Records for processing: Begin

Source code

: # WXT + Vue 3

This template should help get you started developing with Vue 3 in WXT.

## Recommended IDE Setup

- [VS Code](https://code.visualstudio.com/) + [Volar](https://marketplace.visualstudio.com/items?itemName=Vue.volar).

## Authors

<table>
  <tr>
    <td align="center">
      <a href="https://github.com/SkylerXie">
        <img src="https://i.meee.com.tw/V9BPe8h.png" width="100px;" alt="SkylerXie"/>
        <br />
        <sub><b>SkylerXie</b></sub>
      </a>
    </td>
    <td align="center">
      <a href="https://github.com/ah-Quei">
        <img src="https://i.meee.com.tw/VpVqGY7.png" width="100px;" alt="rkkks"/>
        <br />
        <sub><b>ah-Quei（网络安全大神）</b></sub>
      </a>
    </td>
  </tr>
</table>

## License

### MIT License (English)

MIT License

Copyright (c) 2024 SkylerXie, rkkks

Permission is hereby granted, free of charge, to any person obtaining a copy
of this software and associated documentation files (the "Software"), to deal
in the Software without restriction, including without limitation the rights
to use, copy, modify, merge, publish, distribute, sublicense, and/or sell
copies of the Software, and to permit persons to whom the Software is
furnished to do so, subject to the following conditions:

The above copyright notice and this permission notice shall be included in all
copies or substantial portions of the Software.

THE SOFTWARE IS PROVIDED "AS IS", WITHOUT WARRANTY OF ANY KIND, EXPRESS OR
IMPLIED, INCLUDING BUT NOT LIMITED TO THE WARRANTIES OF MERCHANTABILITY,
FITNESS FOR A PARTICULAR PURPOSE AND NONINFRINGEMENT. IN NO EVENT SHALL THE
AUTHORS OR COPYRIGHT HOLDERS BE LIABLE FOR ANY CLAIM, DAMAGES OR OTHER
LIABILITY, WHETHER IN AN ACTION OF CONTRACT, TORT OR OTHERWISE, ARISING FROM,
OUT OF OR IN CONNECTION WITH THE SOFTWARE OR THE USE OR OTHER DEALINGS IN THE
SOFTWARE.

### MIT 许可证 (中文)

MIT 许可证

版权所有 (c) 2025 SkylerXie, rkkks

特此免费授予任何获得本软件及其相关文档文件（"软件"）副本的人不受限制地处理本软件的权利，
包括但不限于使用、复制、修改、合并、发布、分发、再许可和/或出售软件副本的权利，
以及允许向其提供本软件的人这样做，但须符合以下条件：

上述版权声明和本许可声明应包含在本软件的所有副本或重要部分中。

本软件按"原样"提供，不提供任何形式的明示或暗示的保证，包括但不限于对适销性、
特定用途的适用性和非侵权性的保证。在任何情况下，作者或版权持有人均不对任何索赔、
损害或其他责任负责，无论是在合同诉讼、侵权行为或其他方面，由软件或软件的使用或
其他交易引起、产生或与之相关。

Records for processing: End

» The problem
Look through the records and gather each line with the word "code".

» Answer area
Source code
- [VS Code](https://code.visualstudio.com/) + [Volar](https://marketplace.visualstudio.com/items?itemName=Vue.volar).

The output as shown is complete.